There are several use cases related to Edge NFV. This section will briefly describe them, along with the issues or complexities that they introduce versus a typical data center (DC) deployment.

  1. vE-CPE.

    [vE-CPE] is related to most popular NFV use case where a NFVI compute node is located at customer premises. Typical applications are virtual firewall and virtual router to replace physical equivalents. The service chain can include VNFs hosted in vE-CPE host and/or a centralized data center. Complexities include:

    • This application is very cost-sensitive, so the server will typically be lower performance than in the DC.
    • There may not be layer 2/Ethernet connectivity at the deployment site, so tunneling may be required.
    • There may not be initial connectivity to the node, so some sort of zero-touch protocol may be required.
  2. Stand-alone vE-CPE.

    It is the same as above but all virtual network functions are hosted at the same CPE compute node.

  3. Residential GW.

    Similar to vE-CPE, the major difference is scale. Typical VNFs are “WAN fault monitoring”, “Performance monitoring”. Ratio between deployed vE-CPE and Residential GW might reach 1:100 or even 1:1000, so VNF management overhead must be minimized. For instance, self-termination after predefined activity period seems preferable over explicit VNF removing via management system.

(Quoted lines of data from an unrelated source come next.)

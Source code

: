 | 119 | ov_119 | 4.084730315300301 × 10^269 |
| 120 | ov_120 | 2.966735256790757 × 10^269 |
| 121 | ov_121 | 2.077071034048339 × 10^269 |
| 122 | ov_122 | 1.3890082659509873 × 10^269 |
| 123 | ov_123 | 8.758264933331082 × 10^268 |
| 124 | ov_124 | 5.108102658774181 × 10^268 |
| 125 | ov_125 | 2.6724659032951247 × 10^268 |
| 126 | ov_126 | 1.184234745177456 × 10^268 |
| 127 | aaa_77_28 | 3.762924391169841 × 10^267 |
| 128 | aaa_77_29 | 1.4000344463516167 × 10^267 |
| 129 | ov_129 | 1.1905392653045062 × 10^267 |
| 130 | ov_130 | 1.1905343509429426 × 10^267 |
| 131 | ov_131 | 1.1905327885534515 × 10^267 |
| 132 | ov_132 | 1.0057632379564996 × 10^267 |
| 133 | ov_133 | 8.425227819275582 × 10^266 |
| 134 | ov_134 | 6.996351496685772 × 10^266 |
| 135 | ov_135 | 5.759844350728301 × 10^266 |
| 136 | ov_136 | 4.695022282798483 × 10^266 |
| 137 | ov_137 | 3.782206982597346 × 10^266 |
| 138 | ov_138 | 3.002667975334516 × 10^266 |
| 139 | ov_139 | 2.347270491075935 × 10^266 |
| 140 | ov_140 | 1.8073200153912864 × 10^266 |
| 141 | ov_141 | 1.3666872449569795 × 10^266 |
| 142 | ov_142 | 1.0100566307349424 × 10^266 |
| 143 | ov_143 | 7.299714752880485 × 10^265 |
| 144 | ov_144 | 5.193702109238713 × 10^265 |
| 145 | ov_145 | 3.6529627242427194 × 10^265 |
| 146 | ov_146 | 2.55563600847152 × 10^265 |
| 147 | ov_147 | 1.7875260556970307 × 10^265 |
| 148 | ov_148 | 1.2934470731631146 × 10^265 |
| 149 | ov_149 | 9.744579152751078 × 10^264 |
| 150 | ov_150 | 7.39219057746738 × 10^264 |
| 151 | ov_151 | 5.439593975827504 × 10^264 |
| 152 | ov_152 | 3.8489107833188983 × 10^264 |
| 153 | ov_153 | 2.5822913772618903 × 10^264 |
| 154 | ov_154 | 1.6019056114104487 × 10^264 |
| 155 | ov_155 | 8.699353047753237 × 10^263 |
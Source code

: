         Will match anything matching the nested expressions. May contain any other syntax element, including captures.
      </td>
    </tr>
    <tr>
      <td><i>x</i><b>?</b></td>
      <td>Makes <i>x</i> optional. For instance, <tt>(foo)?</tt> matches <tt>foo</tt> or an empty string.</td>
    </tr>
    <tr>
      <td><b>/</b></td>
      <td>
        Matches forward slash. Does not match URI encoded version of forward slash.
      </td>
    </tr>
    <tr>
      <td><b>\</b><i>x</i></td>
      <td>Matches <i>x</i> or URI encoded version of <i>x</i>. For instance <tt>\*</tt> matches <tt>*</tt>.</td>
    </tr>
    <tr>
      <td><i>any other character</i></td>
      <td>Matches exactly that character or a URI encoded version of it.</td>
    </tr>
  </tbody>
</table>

  4. Distributed Base station.

    TBD. What is the difference for it?

  5. Network connectivity.

    In most cases CPE is connected to Metro Ethernet [1] .

  6. Micro Data Center

    NFVI resources may be located at the edge of the network for the use cases listed above. Doing so increases the scale of the clouds or locations that must be orchestrated and controlled. If OpenStack is run in a distributed fashion, with a central node controlling distributed NFVI servers, the following issues may be seen:

    • Lack of compatibility between different versions of OpenStack.
    • Scalability of OpenStack.
    • Operation in low speed or lossy networks is complicated by the amount of messaging required.
    • OpenStack numbers VNF ports in a sequential manner, with the sequence serially numbered in the VM/VNF. The difficulty comes when trying to verify that the LAN has been connected to the correct LAN port, the WAN has been connected to the correct WAN port and so on.
    • While OpenStack provides a rich set of APIs, critical support is lacking:
      • No APIs for ssh access to VM/VNFs.
      • No APIs for port mirroring in Neutron.
      • No APIs for OpenStack oversubscription parameter setting
[1]In all above use cases management traffic is coming inband with tenant traffic.